_Exercise requirements_
The first line of the entries below, the line containing "internet da residência;", and every line between them should be repeated exactly, and nothing else.

_Supplied data_
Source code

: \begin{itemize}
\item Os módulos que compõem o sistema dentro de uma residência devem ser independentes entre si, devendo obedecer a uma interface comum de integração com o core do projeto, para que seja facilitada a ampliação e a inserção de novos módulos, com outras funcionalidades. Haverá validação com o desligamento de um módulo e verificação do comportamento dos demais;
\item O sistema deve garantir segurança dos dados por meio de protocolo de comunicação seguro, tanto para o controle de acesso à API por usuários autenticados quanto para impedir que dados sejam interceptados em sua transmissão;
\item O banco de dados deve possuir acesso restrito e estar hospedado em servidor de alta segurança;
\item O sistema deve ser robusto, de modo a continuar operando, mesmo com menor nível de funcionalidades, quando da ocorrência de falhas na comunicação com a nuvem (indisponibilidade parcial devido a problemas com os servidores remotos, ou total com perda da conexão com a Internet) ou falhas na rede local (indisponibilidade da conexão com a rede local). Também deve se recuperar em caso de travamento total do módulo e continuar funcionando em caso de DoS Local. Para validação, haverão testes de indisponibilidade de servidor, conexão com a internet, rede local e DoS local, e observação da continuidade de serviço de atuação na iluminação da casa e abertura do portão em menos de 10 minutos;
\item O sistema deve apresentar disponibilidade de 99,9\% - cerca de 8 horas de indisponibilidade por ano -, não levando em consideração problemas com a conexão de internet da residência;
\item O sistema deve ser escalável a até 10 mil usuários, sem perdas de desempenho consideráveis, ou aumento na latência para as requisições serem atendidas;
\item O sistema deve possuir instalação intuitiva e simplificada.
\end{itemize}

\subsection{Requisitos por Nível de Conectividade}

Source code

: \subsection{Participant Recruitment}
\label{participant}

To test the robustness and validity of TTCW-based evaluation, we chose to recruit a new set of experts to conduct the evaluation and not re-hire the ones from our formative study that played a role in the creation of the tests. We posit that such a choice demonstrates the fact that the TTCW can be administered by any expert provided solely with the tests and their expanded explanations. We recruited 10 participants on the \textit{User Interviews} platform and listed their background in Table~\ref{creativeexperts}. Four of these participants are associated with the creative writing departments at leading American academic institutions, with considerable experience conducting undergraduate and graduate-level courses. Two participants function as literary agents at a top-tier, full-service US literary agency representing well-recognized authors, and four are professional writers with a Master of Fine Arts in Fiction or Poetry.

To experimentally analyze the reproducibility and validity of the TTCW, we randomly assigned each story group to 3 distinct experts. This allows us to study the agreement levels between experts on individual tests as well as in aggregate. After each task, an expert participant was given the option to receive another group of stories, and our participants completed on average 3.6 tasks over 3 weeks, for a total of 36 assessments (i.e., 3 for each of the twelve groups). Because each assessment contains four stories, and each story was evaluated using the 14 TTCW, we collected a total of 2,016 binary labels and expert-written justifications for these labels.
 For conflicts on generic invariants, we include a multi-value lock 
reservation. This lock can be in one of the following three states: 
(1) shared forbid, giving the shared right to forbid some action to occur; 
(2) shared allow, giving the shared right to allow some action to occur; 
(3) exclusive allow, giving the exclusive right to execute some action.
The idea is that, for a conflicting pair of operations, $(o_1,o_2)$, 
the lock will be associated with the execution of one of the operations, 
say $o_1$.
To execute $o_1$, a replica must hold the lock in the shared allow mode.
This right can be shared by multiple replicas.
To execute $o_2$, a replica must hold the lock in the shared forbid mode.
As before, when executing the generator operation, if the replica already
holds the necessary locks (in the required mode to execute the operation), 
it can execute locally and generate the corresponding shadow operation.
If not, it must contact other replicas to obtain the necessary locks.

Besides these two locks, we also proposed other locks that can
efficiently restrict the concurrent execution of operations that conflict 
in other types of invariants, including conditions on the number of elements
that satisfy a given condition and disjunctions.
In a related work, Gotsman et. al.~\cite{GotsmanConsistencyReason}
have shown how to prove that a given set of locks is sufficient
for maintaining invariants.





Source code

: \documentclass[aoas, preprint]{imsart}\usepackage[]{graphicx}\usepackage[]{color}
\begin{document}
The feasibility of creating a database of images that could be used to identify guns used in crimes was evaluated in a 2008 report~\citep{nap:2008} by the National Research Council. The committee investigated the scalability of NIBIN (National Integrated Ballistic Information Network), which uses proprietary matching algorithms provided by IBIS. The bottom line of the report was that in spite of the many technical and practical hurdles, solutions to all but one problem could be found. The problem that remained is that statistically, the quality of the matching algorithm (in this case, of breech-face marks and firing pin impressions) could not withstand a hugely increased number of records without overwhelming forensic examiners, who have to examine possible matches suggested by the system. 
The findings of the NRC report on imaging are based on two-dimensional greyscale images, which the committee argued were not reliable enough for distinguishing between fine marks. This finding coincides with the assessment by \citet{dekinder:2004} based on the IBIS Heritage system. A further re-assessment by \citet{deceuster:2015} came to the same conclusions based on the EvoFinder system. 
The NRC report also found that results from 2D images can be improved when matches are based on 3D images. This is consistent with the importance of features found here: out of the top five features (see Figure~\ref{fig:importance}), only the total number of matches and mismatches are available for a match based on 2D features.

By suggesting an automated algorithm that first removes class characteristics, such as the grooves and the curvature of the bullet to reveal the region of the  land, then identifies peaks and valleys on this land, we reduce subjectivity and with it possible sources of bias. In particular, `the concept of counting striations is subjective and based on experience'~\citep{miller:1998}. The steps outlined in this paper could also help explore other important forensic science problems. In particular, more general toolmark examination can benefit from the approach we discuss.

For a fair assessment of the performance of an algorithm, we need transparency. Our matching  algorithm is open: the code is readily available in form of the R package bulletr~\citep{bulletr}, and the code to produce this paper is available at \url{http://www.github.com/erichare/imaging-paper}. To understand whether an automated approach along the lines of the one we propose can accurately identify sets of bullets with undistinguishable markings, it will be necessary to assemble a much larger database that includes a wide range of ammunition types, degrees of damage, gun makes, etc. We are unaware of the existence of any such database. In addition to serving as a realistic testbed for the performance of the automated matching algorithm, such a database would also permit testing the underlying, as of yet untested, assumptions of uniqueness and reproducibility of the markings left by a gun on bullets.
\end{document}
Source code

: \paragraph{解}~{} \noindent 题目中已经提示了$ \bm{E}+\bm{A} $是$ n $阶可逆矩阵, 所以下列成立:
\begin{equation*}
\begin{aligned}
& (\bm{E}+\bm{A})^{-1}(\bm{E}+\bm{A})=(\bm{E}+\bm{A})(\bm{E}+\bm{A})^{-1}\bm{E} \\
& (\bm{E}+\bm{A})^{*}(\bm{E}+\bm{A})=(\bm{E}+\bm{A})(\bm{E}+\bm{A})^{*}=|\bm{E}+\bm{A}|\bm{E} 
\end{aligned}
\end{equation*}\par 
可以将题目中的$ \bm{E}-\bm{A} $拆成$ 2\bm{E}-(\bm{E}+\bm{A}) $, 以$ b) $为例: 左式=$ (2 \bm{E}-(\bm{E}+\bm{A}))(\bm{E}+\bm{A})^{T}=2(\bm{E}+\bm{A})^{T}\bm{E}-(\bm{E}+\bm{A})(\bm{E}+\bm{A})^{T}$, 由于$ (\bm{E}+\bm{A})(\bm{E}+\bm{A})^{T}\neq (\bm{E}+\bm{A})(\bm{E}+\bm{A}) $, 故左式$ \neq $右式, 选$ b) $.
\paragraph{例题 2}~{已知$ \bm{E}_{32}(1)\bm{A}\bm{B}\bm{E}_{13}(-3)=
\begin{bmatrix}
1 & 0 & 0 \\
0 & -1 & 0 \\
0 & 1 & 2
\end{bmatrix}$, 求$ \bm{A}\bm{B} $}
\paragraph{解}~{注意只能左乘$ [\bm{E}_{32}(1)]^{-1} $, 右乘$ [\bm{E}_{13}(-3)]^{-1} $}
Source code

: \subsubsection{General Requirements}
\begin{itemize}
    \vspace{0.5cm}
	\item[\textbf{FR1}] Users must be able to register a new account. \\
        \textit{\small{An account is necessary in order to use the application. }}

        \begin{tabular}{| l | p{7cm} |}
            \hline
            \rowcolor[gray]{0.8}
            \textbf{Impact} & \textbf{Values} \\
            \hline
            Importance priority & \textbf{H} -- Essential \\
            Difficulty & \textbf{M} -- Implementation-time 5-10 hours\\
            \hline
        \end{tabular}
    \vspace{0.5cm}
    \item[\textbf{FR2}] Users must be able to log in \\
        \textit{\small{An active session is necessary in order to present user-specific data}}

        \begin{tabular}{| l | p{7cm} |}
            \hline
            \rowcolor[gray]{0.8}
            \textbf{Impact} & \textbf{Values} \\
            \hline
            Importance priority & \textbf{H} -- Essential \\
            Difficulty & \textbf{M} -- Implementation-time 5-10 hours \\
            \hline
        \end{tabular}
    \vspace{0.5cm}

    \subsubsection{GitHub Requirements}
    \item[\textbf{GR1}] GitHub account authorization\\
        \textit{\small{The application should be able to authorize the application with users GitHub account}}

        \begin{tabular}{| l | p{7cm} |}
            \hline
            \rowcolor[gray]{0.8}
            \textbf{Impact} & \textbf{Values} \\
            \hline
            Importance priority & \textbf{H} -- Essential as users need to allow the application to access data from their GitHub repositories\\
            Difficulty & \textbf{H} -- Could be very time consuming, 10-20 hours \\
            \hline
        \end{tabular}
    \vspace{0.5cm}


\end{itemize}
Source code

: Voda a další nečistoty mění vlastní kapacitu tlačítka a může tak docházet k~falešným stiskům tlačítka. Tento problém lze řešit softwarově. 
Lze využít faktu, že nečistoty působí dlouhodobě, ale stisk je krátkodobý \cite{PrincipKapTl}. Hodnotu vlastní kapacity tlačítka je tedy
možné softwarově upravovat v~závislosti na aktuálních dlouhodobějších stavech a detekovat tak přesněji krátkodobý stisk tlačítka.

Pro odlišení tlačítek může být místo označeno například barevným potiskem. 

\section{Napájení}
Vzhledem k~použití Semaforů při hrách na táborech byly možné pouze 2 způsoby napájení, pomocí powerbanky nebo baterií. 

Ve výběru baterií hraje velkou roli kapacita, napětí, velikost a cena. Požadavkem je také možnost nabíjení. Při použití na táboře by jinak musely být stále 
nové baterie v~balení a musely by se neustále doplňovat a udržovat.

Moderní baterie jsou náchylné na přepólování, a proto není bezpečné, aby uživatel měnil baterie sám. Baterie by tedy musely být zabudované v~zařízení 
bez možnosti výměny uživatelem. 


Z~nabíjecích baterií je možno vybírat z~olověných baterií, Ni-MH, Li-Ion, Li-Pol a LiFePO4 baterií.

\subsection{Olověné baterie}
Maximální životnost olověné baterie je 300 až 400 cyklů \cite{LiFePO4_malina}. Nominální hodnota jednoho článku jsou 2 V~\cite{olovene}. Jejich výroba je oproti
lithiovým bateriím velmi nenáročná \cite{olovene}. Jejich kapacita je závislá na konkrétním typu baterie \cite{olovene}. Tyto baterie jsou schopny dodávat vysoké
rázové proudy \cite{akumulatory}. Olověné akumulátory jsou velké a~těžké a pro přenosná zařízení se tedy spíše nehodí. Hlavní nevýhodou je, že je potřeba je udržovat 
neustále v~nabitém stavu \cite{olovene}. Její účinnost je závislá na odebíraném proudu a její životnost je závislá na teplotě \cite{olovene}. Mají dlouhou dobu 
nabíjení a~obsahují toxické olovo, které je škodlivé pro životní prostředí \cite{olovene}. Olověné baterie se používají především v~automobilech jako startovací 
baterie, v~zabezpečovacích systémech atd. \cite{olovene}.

_Exercise answer_
Source code

: \begin{itemize}
\item Os módulos que compõem o sistema dentro de uma residência devem ser independentes entre si, devendo obedecer a uma interface comum de integração com o core do projeto, para que seja facilitada a ampliação e a inserção de novos módulos, com outras funcionalidades. Haverá validação com o desligamento de um módulo e verificação do comportamento dos demais;
\item O sistema deve garantir segurança dos dados por meio de protocolo de comunicação seguro, tanto para o controle de acesso à API por usuários autenticados quanto para impedir que dados sejam interceptados em sua transmissão;
\item O banco de dados deve possuir acesso restrito e estar hospedado em servidor de alta segurança;
\item O sistema deve ser robusto, de modo a continuar operando, mesmo com menor nível de funcionalidades, quando da ocorrência de falhas na comunicação com a nuvem (indisponibilidade parcial devido a problemas com os servidores remotos, ou total com perda da conexão com a Internet) ou falhas na rede local (indisponibilidade da conexão com a rede local). Também deve se recuperar em caso de travamento total do módulo e continuar funcionando em caso de DoS Local. Para validação, haverão testes de indisponibilidade de servidor, conexão com a internet, rede local e DoS local, e observação da continuidade de serviço de atuação na iluminação da casa e abertura do portão em menos de 10 minutos;
\item O sistema deve apresentar disponibilidade de 99,9\% - cerca de 8 horas de indisponibilidade por ano -, não levando em consideração problemas com a conexão de internet da residência;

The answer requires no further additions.